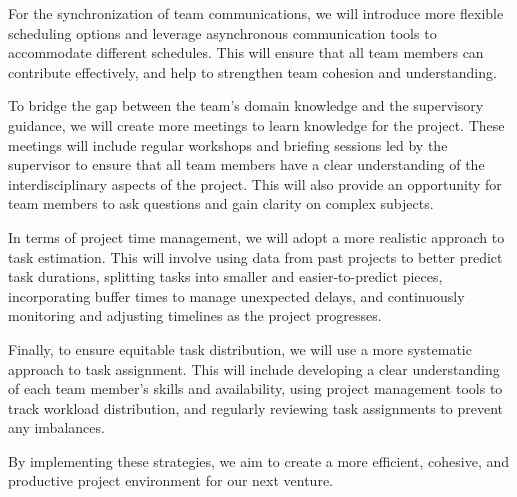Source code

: \documentclass{article}
\begin{document}
For the synchronization of team communications, we will introduce more flexible scheduling options and leverage asynchronous communication tools to accommodate different schedules. This will ensure that all team members can contribute effectively, and help to strengthen team cohesion and understanding.

To bridge the gap between the team’s domain knowledge and the supervisory guidance, we will create more meetings to learn knowledge for the project. These meetings will include regular workshops and briefing sessions led by the supervisor to ensure that all team members have a clear understanding of the interdisciplinary aspects of the project. This will also provide an opportunity for team members to ask questions and gain clarity on complex subjects.

In terms of project time management, we will adopt a more realistic approach to task estimation. This will involve using data from past projects to better predict task durations, splitting tasks into smaller and easier-to-predict pieces, incorporating buffer times to manage unexpected delays, and continuously monitoring and adjusting timelines as the project progresses.

Finally, to ensure equitable task distribution, we will use a more systematic approach to task assignment. This will include developing a clear understanding of each team member’s skills and availability, using project management tools to track workload distribution, and regularly reviewing task assignments to prevent any imbalances.

By implementing these strategies, we aim to create a more efficient, cohesive, and productive project environment for our next venture.
\end{document}
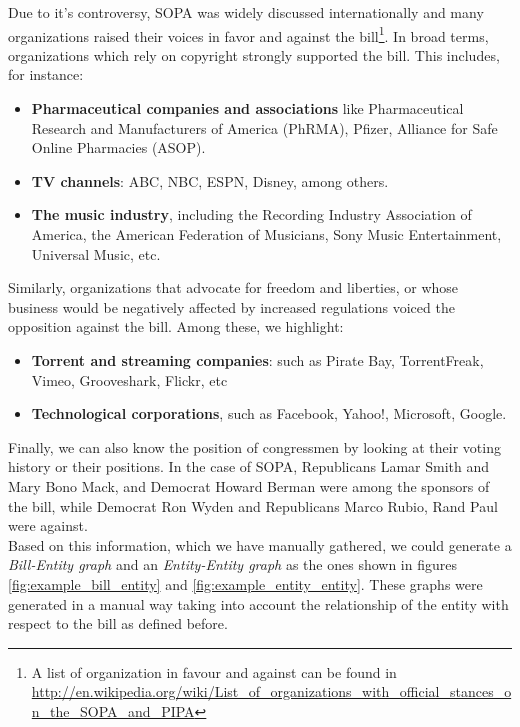Due to it's controversy, SOPA was widely discussed internationally and many organizations raised their voices in favor and against the bill\footnote{A list of organization in favour and against can be found in \url{http://en.wikipedia.org/wiki/List_of_organizations_with_official_stances_on_the_SOPA_and_PIPA}}. In broad terms, organizations which rely on copyright strongly supported the bill. This includes, for instance:

\begin{itemize}
\item {\bf Pharmaceutical companies and associations}  like Pharmaceutical Research and Manufacturers of America (PhRMA), Pfizer, Alliance for Safe Online Pharmacies (ASOP). 
\item {\bf TV channels}: ABC, NBC, ESPN, Disney, among others. 
\item {\bf The music industry}, including the Recording Industry Association of America, the American Federation of Musicians, Sony Music Entertainment, Universal Music, etc.
\end{itemize}

Similarly, organizations that advocate for freedom and liberties, or whose business would be negatively affected by increased regulations voiced the opposition against the bill. Among these, we highlight:

\begin{itemize}
\item {\bf Torrent and streaming companies}: such as Pirate Bay, TorrentFreak, Vimeo, Grooveshark, Flickr, etc
\item {\bf Technological corporations}, such as Facebook, Yahoo!, Microsoft, Google.
\end{itemize}

Finally, we can also know the position of congressmen by looking at their voting history or their positions. In the case of SOPA, Republicans Lamar Smith and Mary Bono Mack, and Democrat Howard Berman were among the sponsors of the bill, while Democrat Ron Wyden and Republicans Marco Rubio, Rand Paul were against.\\

Based on this information, which we have manually gathered, we could generate a \emph{Bill-Entity graph} and an \emph{Entity-Entity graph} as the ones shown in figures \ref{fig:example_bill_entity} and \ref{fig:example_entity_entity}. These graphs were generated in a manual way taking into account the relationship of the entity with respect to the bill as defined before. \\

================

• **Task directions**: If a line above holds the string "America", return it as it stands.

• **Result**:
\item {\bf Pharmaceutical companies and associations}  like Pharmaceutical Research and Manufacturers of America (PhRMA), Pfizer, Alliance for Safe Online Pharmacies (ASOP). 
\item {\bf The music industry}, including the Recording Industry Association of America, the American Federation of Musicians, Sony Music Entertainment, Universal Music, etc.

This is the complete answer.